Significa isto que o Ministério Público não pode deduzir nova acusação e muito menos poderá fazê-lo imputando ao arguido um crime diverso do especificado no dito requerimento como, no caso, se fez, pois que se imputou inicialmente a prática de um crime de consumo de estupefacientes para agora (aliás, sem realização de qualquer diligência probatória) se decidir imputar a prática do crime sumamente mais grave de tráfico de estupefacientes, ainda que de menor gravidade.
Poderá, ainda, chamar-se à colação a doutrina subjacente ao Acórdão de Fixação de Jurisprudência n.º 2/2011 (DR, Série I, n.º 2/2011, 27-01-2011, pp. 570-583), decerto aplicável por flagrante analogia (cf. artigo 4.º do Código de Processo Penal), em cuja fundamentação se consigna - além do mais:
O Ministério Público que assume expressamente, em qualquer momento processual, uma posição de direito donde deriva a inculpabilidade do arguido ou a sua menor culpabilidade, não pode, em momento posterior, modificar essa sua posição, alegando melhor juízo, em desfavor, ainda que só eventual, da posição do arguido.
Poderá argumentar-se que aquele melhor juízo será o que ajuda à descoberta da verdade material e da realização da justiça. Mas em rigor consubstancia uma negação dos princípios e valores que devem presidir ai processo penal próprio de um Estado de Direito Democrático.
Quer dizer que mais do que a falta de legitimidade formal (pressuposto processual) o que está em causa é a ilegitimidade material do Ministério Público para deduzir nova acusação e, destarte, a impossibilidade de apreciação do mérito da causa.
Pelo exposto, ao abrigo do artigo 311.º, n.º 1, do Código de Processo Penal, rejeita-se a acusação formulada pelo Ministério Público contra o arguido F. e, consequentemente, determina-se o arquivamento do processo.
Notifique-se.

(…)”

III – 3.1.) Os actos processuais que basicamente importam à apreciação da questão acima deixada identificada, já em grande parte se encontram referidos nas conclusões e no despacho acabado de transcrever, pelo que, nessa parte, importa apenas destacá-los.
 
Assim:

Por entender que o Arguido se mostraria incurso na prática de um crime de consumo de estupefacientes p. e p. pelo art. 40.º, n.º 2, do DL n.º 15/93, de 22 de Janeiro (com referência à Tabela C a ele anexa), o Ministério Público requereu a aplicação ao mesmo, sob a forma de processo sumaríssimo, de uma pena de 70 dias de multa, à razão diária de 5,00 €.

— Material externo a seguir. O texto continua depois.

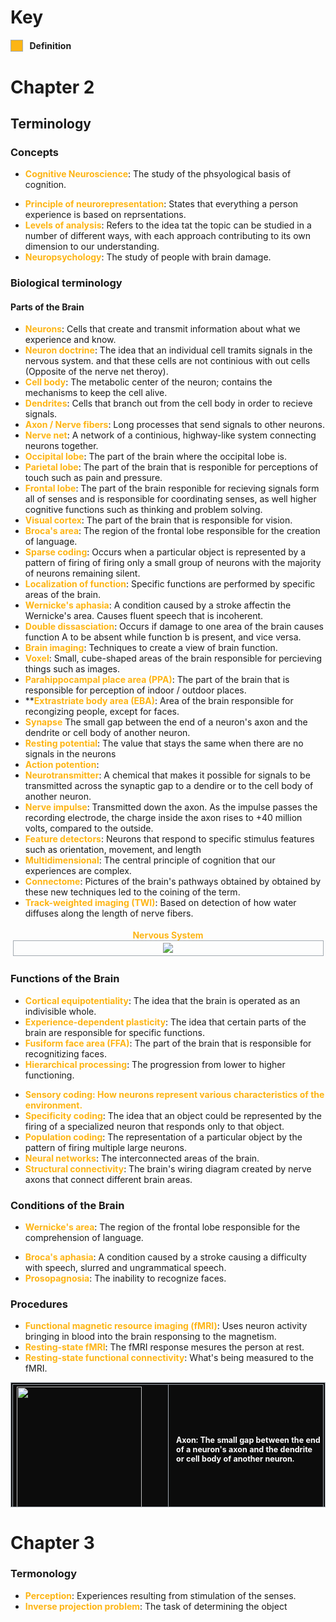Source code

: # Key
<div style="display: inline-block; vertical-align: top">
	<div style="white-space: nowrap; vertical-align: top">
		<div style="display: inline-block; width: 1.25em; height: 1.25em; background: #FDB515; border: 1px solid #A2A9B1;">&nbsp;</div>
		<div style="margin-left: 0.5em; display: inline-block; font-weight: bold">Definition</div>
	</div>
</div>

# Chapter 2
## Terminology
### Concepts
* <span style="color: #FDB515; font-weight: bold">Cognitive Neuroscience</span>: The study of the phsyological basis of cognition.
- <span style="color: #FDB515; font-weight: bold">Principle of neurorepresentation</span>: States that everything a person experience is based on reprsentations.
- <span style="color: #FDB515; font-weight: bold">Levels of analysis</span>: Refers to the idea tat the topic can be studied in a number of different ways, with each approach contributing to its own dimension to our understanding.
-  <span style="color: #FDB515; font-weight: bold">Neuropsychology</span>: The study of people with brain damage.

### Biological terminology
#### Parts of the Brain ####
-  <span style="color: #FDB515; font-weight: bold">Neurons</span>: Cells that create and transmit information about what we experience and know.
- <span style="color: #FDB515; font-weight: bold">Neuron doctrine</span>: The idea that an individual cell tramits signals in the nervous system. and that these cells are not continious with out cells (Opposite of the nerve net theroy).
- <span style="color: #FDB515; font-weight: bold">Cell body</span>: The metabolic center of the neuron; contains the mechanisms to keep the cell alive.
- <span style="color: #FDB515; font-weight: bold">Dendrites</span>: Cells that branch out from the cell body in order to recieve signals.
- <span style="color: #FDB515; font-weight: bold">Axon / Nerve fibers</span>: Long processes that send signals to other neurons.
- <span style="color: #FDB515; font-weight: bold">Nerve net</span>: A network of a continious, highway-like system connecting neurons together.
- <span style="color: #FDB515; font-weight: bold">Occipital lobe</span>: The part of the brain where the occipital lobe is.
- <span style="color: #FDB515; font-weight: bold">Parietal lobe</span>: The part of the brain that is responible for perceptions of touch such as pain and pressure.
- <span style="color: #FDB515; font-weight: bold">Frontal lobe</span>: The part of the brain responible for recieving signals form all of senses and is responsible for coordinating senses, as well higher cognitive functions such as thinking and problem solving.
- <span style="color: #FDB515; font-weight: bold">Visual cortex</span>: The part of the brain that is responsible for vision.
- <span style="color: #FDB515; font-weight: bold">Broca's area</span>: The region of the frontal lobe responsible for the creation of language.
- <span style="color: #FDB515; font-weight: bold">Sparse coding</span>: Occurs when a particular object is represented by a pattern of firing of firing only a small group of neurons with the majority of neurons remaining silent.
- <span style="color: #FDB515; font-weight: bold">Localization of function</span>: Specific functions are performed by specific areas of the brain.
- <span style="color: #FDB515; font-weight: bold">Wernicke's aphasia</span>: A condition caused by a stroke affectin the Wernicke's area. Causes fluent speech that is incoherent.
- <span style="color: #FDB515; font-weight: bold">Double dissasciation</span>: Occurs if damage to one area of the brain causes function A to be absent while function b is present, and vice versa. 
- <span style="color: #FDB515; font-weight: bold">Brain imaging</span>: Techniques to create a view of brain function.
- <span style="color: #FDB515; font-weight: bold">Voxel</span>: Small, cube-shaped areas of the brain responsible for percieving things such as images.
- <span style="color: #FDB515; font-weight: bold">Parahippocampal place area (PPA)</span>: The part of the brain that is responsible for perception of indoor / outdoor places.
- **<span style="color: #FDB515; font-weight: bold">Extrastriate body area (EBA)</span>: Area of the brain responsible for recongizing people, except for faces.
- <span style="color: #FDB515; font-weight: bold">Synapse</span> The small gap between the end of a neuron's axon and the dendrite or cell body of another neuron. 
- <span style="color: #FDB515; font-weight: bold">Resting potential</span>: The value that stays the same when there are no signals in the neurons
- <span style="color: #FDB515; font-weight: bold">Action potention</span>: 
- <span style="color: #FDB515; font-weight: bold">Neurotransmitter</span>: A chemical that makes it possible for signals to be transmitted across the synaptic gap to a dendire or to the cell body of another neuron.
- <span style="color: #FDB515; font-weight: bold">Nerve impulse</span>: Transmitted down the axon. As the impulse passes the recording electrode, the charge inside the axon rises to +40 million volts, compared to the outside.
- <span style="color: #FDB515; font-weight: bold">Feature detectors</span>: Neurons that respond to specific stimulus features such as orientation, movement, and length
- <span style="color: #FDB515; font-weight: bold">Multidimensional</span>: The central principle of cognition that our experiences are complex.
- <span style="color: #FDB515; font-weight: bold">Connectome</span>: Pictures of the brain's pathways obtained by obtained by these new techniques led to the coining of the term.
- <span style="color: #FDB515; font-weight: bold">Track-weighted imaging (TWI)</span>: Based on detection of how water diffuses along the length of nerve fibers.

<div style="padding: 0.25em">
	<div style="color: #FDB515; font-weight: bold; text-align: center">Nervous System</div>
	<div style="color: #FFF; font-weight: bold; text-align: center">
		<div style="color: #FFF; font-weight: bold; text-align: center; border: 1px solid #A2A9B1; padding: 0.25em; border: 1px solid #A2A9B1; padding: 0.25em">
			<img src="https://www.researchgate.net/profile/Brahim-Belaoucha/publication/317485174/figure/fig1/AS:614400809529346@1523495976592/The-central-nervous-system-CNS-and-peripheral-nervous-system-PNS-source.png">
		</div>
	</div>
</div>

### Functions of the Brain
* <span style="color: #FDB515; font-weight: bold">Cortical equipotentiality</span>: The idea that the brain is operated as an indivisible whole.
* <span style="color: #FDB515; font-weight: bold">Experience-dependent plasticity</span>: The idea that certain parts of the brain are responsible for specific functions.
* <span style="color: #FDB515; font-weight: bold">Fusiform face area (FFA)</span>: The part of the brain that is responsible for recognitizing faces.
* <span style="color: #FDB515; font-weight: bold">Hierarchical processing</span>: The progression from lower to higher functioning.
- <span style="color: #FDB515; font-weight: bold">Sensory coding</spam>: How neurons represent various characteristics of the environment.
- <span style="color: #FDB515; font-weight: bold">Specificity coding</span>: The idea that an object could be represented by the firing of a specialized neuron that responds only to that object.
- <span style="color: #FDB515; font-weight: bold">Population coding</span>: The representation of a particular object by the pattern of firing multiple large neurons.
- <span style="color: #FDB515; font-weight: bold">Neural networks</span>: The interconnected areas of the brain.
- <span style="color: #FDB515; font-weight: bold">Structural connectivity</span>: The brain's wiring diagram created by nerve axons that connect different brain areas.

### Conditions of the Brain
* <span style="color: #FDB515; font-weight: bold">Wernicke's area</span>: The region of the frontal lobe responsible for the comprehension of language.
- <span style="color: #FDB515; font-weight: bold">Broca's aphasia</span>: A condition caused by a stroke causing a difficulty with speech, slurred and ungrammatical speech.
- <span style="color: #FDB515; font-weight: bold">Prosopagnosia</span>: The inability to recognize faces.

### Procedures ###
* <span style="color: #FDB515; font-weight: bold">Functional magnetic resource imaging (fMRI)</span>: Uses neuron activity bringing in blood into the brain responsing to the magnetism.
* <span style="color: #FDB515; font-weight: bold">Resting-state fMRI</span>: The fMRI response mesures the person at rest.
* <span style="color: #FDB515; font-weight: bold">Resting-state functional connectivity</span>: What's being measured to the fMRI.

<table style="background: #0c0c0c; color: #FFF; font-size: 12.5px; height: 200px; width: 100%; border: 1px solid #A2A9B1; padding: 0.15em">
	<tbody>
	<tr>
			<th style="border: 1px solid #A2A9B1; border-collapse: collapse; text-align: left; width: 50%; margin-right: 1em; margin: auto">
				<img src="https://openbooks.lib.msu.edu/app/uploads/sites/6/2020/11/Axon.jpg" height="200px" style="margin: auto">
			</th>
			<td style="width: 50%; text-align: left; font-weight: bold; color: #FFF; border: 1px solid #A2A9B1; border-collapse: collapse; border-left: 1px solid #A2A9B1; padding: 0.15em; padding-left: 1em">
				<b>Axon</b>: The small gap between the end of a neuron's axon and the dendrite or cell body of another neuron. 
			</td>
		</tr>
		<tr>
			<th style="border-collapse: collapse; border: 1px solid #A2A9B1; text-align: left; width: 50%; margin-right: 1em; margin: auto">
				<img src="https://www.sciencefacts.net/wp-content/uploads/2020/05/Synapse-Diagram.jpg" height="200px" style="margin: auto">
			</th>
			<td style="border-collapse: collapse; width: 50%; text-align: left; font-weight: bold; color: #FFF; border: 1px; border-left: 1px solid #A2A9B1; padding: 0.15em; padding-left: 1em">
				<b>Synapse</b>: The small gap between the end of a neuron's axon and the dendrite or cell body of another neuron. 
			</td>
		</tr>
		<tr>
			<th style="border-collapse: collapse; border: 1px solid #A2A9B1; text-align: left; width: 50%; margin-right: 1em; margin: auto">
			<img src="https://neuroscientificallychallenged.com/files/images/primary-visual-cortex.jpg">
			</th>
		</tr>
	</tbody>
</table>

# Chapter 3
### Termonology
* <span style="color: #FDB515; font-weight: bold">Perception</span>: Experiences resulting from stimulation of the senses.
* <span style="color: #FDB515; font-weight: bold">Inverse projection problem</span>: The task of determining the object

Na sua sequência, foi exarada pela Mm.ª Magistrada Judicial do Juízo Local de Pequena Criminalidade de Lisboa a verificação dos requisitos exigidos pelos art.ºs 392.º e 394.º do Cód. Proc. Penal, e a concordância com a sanção proposta, mais se ordenando a notificação do Arguido, por contacto pessoal, para se aferir da sua eventual aceitação/oposição.

Uma vez que não foi possível assegurar tal forma de contacto, determinou-se o “reenvio do processo para outra forma processual”, e a remessa dos autos “aos Serviços do Ministério (Público), tendo em vista o cumprimento do disposto no art. 398.º, n.º 2, do Código Processo Penal”.

Da nossa parte, temos algumas dúvidas sobre a legitimidade desta última vertente do despacho, … para além do que, tal notificação só se torna efectivamente pertinente na hipótese de a forma do processo a reenviar ser comum.

Seja como for, o que se seguiu foi a dedução de uma acusação por tráfico de menor gravidade (art.ºs 21.º e 25.º, al. a), do DL n.º 15/93) e o pedido da sua notificação pessoal ao Arguido para diversos fins, mormente, a de requerer a abertura da mencionada fase processual.

Uma vez mais não se alcançou o seu paradeiro. Mas acabou-se por entender que aquela comunicação tinha sido remetida “para a morada constante do TIR”, e os autos foram remetidos à distribuição.

Proferindo-se então o despacho recorrido.

III - 3.2.) Como já houve a oportunidade de realçar, neste momento, o Digno Recorrente já não põe em causa a bondade da rejeição desta nova acusação por tráfico.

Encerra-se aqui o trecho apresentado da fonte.